Os cemitérios de Lisboa abrem as portas aos vivos

Inês Santos Inês Santos

Os cemitérios de Lisboa abrem as portas aos vivos

Territórios ainda desconhecidos para a maioria das pessoas (vivas), os cemitérios lisboetas são locais de ampla riqueza patrimonial, cultural e artística que merecem ser descobertos pela população. A pensar nisso, a Divisão de Gestão Cemiterial tem vindo a desenvolver um ciclo de visitas guiadas para divulgar estes espaços aos mais curiosas — e corajosos!

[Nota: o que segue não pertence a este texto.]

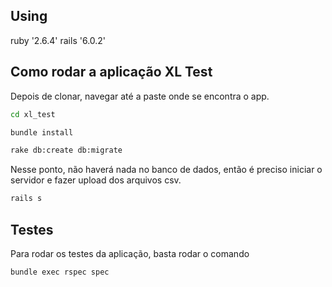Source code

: ## Using

ruby '2.6.4'
rails '6.0.2'

## Como rodar a aplicação XL Test

Depois de clonar, navegar até a paste onde se encontra o app.

```sh
cd xl_test
```

```sh
bundle install
```

```sh
rake db:create db:migrate
```

Nesse ponto, não haverá nada no banco de dados, então é preciso iniciar o servidor e fazer upload dos arquivos csv.

```sh
rails s
```

## Testes

Para rodar os testes da aplicação, basta rodar o comando

```sh
bundle exec rspec spec
```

Até ao fim do ano, alguns dos mais importantes cemitérios da cidade (Cemitério do Alto de São João, Cemitério da Ajuda e Cemitério dos Prazeres) recebem visitas guiadas. O objetivo das visitas orientadas é comum a todas as datas: dar a conhecer “o património histórico cemiterial, nas vertentes artística, política, social e religiosa”, sob orientação dos técnicos da CML.

1. Cemitério dos Prazeres

Sabiam que o cemitério dos Prazeres já recebeu até classificação museológica? É um autêntico “museu a céu aberto” e percorrê-lo é perceber também a História nacional, do século XIX ao presente.  Estão aqui sepultadas personalidades como Mário Cesariny, Natália Correia, Vasco Santana, Carlos Paredes ou Ofélia Queiroz, a única namorada oficial de Fernando Pessoa.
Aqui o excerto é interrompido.